Third-party consent in contract law refers to the permission that must be obtained from a non-party to a deal-typically a party to an existing contract with the seller-before transferring or assigning that contract in a sale, merger, or acquisition. These consents are often required under change of control or anti-assignment clauses and can be essential to completing a transaction without breaching existing obligations.

2. How do I know if a contract requires third-party consent?

You can determine whether a contract requires third-party consent by reviewing its terms for assignment clauses or change of control provisions. If the contract includes language that limits or prohibits transfer without prior written approval, it likely requires third-party consent. An attorney can help perform a full review during due diligence.

3. What happens if I don't obtain required consents before closing a deal?

Failing to obtain necessary consents can lead to serious consequences, including contract termination, lawsuits for breach, or loss of key business relationships. Additionally, it can complicate financing, reduce the value of the business, or even cause the transaction to fall through.
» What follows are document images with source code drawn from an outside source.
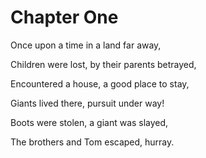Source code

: 
# Chapter One

 Once upon a time in a land far away,
 
 Children were lost, by their parents betrayed,
 
 Encountered a house, a good place to stay,
 
 Giants lived there, pursuit under way!
 
 Boots were stolen, a giant was slayed,

 The brothers and Tom escaped, hurray.

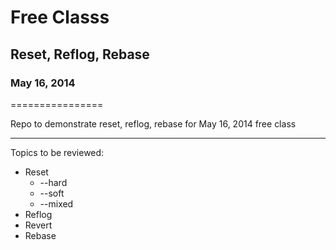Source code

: # Free Classs
## Reset, Reflog, Rebase
### May 16, 2014
================

Repo to demonstrate reset, reflog, rebase for May 16, 2014 free class

---

Topics to be reviewed:

* Reset
  * --hard
  * --soft
  * --mixed
* Reflog
* Revert
* Rebase
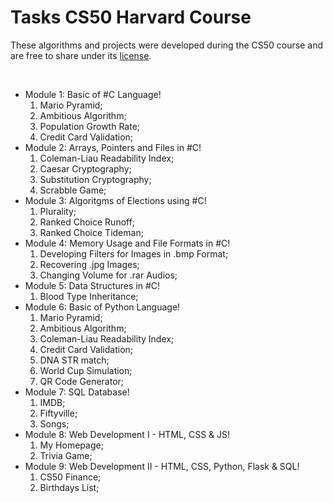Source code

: <h1>Tasks CS50 Harvard Course</h1>
<p>These algorithms and projects were developed during the CS50 course and are free to share under its <a href="https://cs50.harvard.edu/x/2022/license/" target="_blank">license</a>.</p>
<br>
<ul>
  <li>Module 1: Basic of #C Language!
  <ol type="1">
    <li>Mario Pyramid; </li>
    <li>Ambitious Algorithm; </li>
    <li>Population Growth Rate; </li>
    <li>Credit Card Validation; </li>
  </ol></li>
  <li>Module 2: Arrays, Pointers and Files in #C!
  <ol type="1">
    <li>Coleman-Liau Readability Index; </li>
    <li>Caesar Cryptography; </li>
    <li>Substitution Cryptography; </li>
    <li>Scrabble Game; </li>
  </ol></li>
  <li>Module 3: Algoritgms of Elections using #C!
  <ol type="1">
    <li>Plurality; </li>
    <li>Ranked Choice Runoff; </li>
    <li>Ranked Choice Tideman; </li>
  </ol></li>
  <li>Module 4: Memory Usage and File Formats in #C!
  <ol type="1">
    <li>Developing Filters for Images in .bmp Format; </li>
    <li>Recovering .jpg Images; </li>
    <li>Changing Volume for .rar Audios; </li>
  </ol></li>
  <li>Module 5: Data Structures in #C!
  <ol type="1">
    <li>Blood Type Inheritance; </li>
  </ol></li>
  <li>Module 6: Basic of Python Language!
  <ol type="1">
    <li>Mario Pyramid; </li>
    <li>Ambitious Algorithm; </li>
    <li>Coleman-Liau Readability Index; </li>
    <li>Credit Card Validation; </li>
    <li>DNA STR match; </li>
    <li>World Cup Simulation; </li>
    <li>QR Code Generator; </li>
  </ol></li>
  <li>Module 7: SQL Database!
  <ol type="1">
    <li>IMDB; </li>
    <li>Fiftyville; </li>
    <li>Songs; </li>
  </ol></li>
  <li>Module 8: Web Development I - HTML, CSS & JS!
  <ol type="1">
    <li>My Homepage; </li>
    <li>Trivia Game; </li>
  </ol></li>
  <li>Module 9: Web Development II - HTML, CSS, Python, Flask & SQL!
  <ol type="1">
    <li>CS50 Finance; </li>
    <li>Birthdays List; </li>
  </ol></li>
</ul>


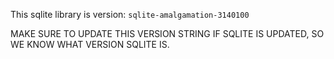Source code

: 
This sqlite library is version: `sqlite-amalgamation-3140100`

MAKE SURE TO UPDATE THIS VERSION STRING IF SQLITE IS UPDATED, SO WE KNOW WHAT VERSION SQLITE IS.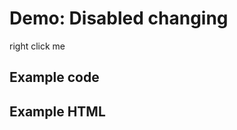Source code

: # Demo: Disabled changing

<span class="context-menu-one label label-default">right click me</span>

## Example code

<script type="text/javascript" class="showcase">
$(function(){
    $.contextMenu({
        selector: '.context-menu-one', 
        callback: function(key, options) {
            var message = "clicked: " + key;
            $('#msg').text(message); 
        },
        items: {
            "edit": {name: "Clickable", icon: "edit"},
            "cut": {
                name: "Disabled", 
                icon: "cut", 
                disabled: function(key, opt) { 
                    // this references the trigger element
                    return !this.data('cutDisabled'); 
                }
            },
            "toggle": {
                name: "Toggle", 
                callback: function() {
                    // this references the trigger element
                    this.data('cutDisabled', !this.data('cutDisabled'));
                    return false;
                }
            }
        }
    });
});
</script>

## Example HTML
<div style="display:none;" class="showcase" data-showcase-import=".context-menu-one"></div>
<div id="msg"></div>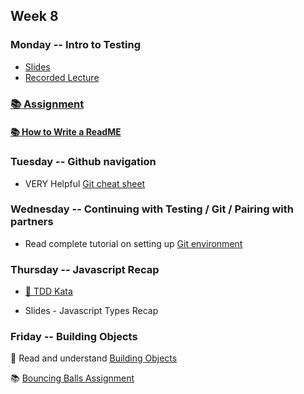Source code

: ## Week 8 

### Monday -- Intro to Testing
* [Slides](https://docs.google.com/presentation/d/1qENlwMDmMZoYv1G-Xak2bzhHsP0Y9a4q0pPccfP1TJw/edit?usp=sharing)
* [Recorded Lecture](https://drive.google.com/file/d/1xGc4DgxHkCDKRIOq3UL68qec_oTHAet_/view?usp=sharing)

### [:books: Assignment](./assignment.md)

#### [:books: How to Write a ReadME](https://medium.com/swlh/how-to-make-the-perfect-readme-md-on-github-92ed5771c061)

### Tuesday -- Github navigation

* VERY Helpful [Git cheat sheet](https://github.github.com/training-kit/downloads/github-git-cheat-sheet.pdf)

### Wednesday -- Continuing with Testing / Git / Pairing with partners

* Read complete tutorial on setting up [Git environment](https://www.freecodecamp.org/news/learn-the-basics-of-git-in-under-10-minutes-da548267cc91/)

### Thursday -- Javascript Recap

* [:rocket: TDD Kata](https://github.com/kirstydevlin1/recode-course/blob/master/Week8/TDDKata.md)

* Slides - Javascript Types Recap

### Friday -- Building Objects

:8ball: Read and understand [Building Objects](https://developer.mozilla.org/en-US/docs/Learn/JavaScript/Objects/Object_building_practice)

:books: [Bouncing Balls Assignment](https://developer.mozilla.org/en-US/docs/Learn/JavaScript/Objects/Adding_bouncing_balls_features)
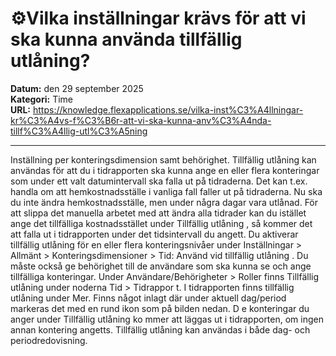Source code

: # ⚙️Vilka inställningar krävs för att vi ska kunna använda tillfällig utlåning?

**Datum:** den 29 september 2025  
**Kategori:** Time  
**URL:** https://knowledge.flexapplications.se/vilka-inst%C3%A4llningar-kr%C3%A4vs-f%C3%B6r-att-vi-ska-kunna-anv%C3%A4nda-tillf%C3%A4llig-utl%C3%A5ning

---

Inställning per konteringsdimension samt behörighet.
Tillfällig utlåning kan användas för att du i tidrapporten ska kunna ange en eller flera konteringar som under ett valt datumintervall ska falla ut på tidraderna. Det kan t.ex. handla om att hemkostnadsställe i vanliga fall faller ut på tidraderna. Nu ska du inte ändra hemkostnadsställe, men under några dagar vara utlånad. För att slippa det manuella arbetet med att ändra alla tidrader kan du istället ange det tillfälliga kostnadsstället under
Tillfällig utlåning
, så kommer det att falla ut i tidrapporten under det tidsintervall du angett.
Du aktiverar tillfällig utlåning för en eller flera konteringsnivåer under
Inställningar > Allmänt > Konteringsdimensioner > Tid: Använd vid tillfällig utlåning
.
Du måste också ge behörighet till de användare som ska kunna se och ange tillfälliga konteringar. Under
Användare/Behörigheter > Roller
finns
Tillfällig utlåning
under noderna
Tid > Tidrappor
t.
I tidrapporten finns tillfällig utlåning under
Mer.
Finns något inlagt där under aktuell dag/period markeras det med en rund ikon som på bilden nedan.
D
e
konteringar du anger under Tillfällig utlåning ko
mmer att läggas ut i tidrapporten, om ingen annan kontering angetts. Tillfällig utlåning kan användas i både dag- och periodredovisning.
4. Can I structure a deal to avoid needing third-party consents?

Yes, in some cases. For instance, structuring the deal as a stock purchase rather than an asset purchase can allow the company's contracts to remain in place without triggering consent requirements. Attorneys often explore deal structures, including mergers or drop-down entities, to minimize consent needs.

5. When should I start the process of getting third-party consents?

The process should begin early in the transaction timeline, ideally during the initial due diligence phase. Waiting until late in the deal can create bottlenecks, risk exposure, or leverage for third parties to renegotiate. A well-prepared legal team will create a consents matrix and work proactively to secure approvals.

Contact Us Today

Whether you're planning for the future, navigating probate, managing a business, or facing another legal matter — we're here to help. Contact us today using our online form or call us directly at 414-253-8500 to speak with our team.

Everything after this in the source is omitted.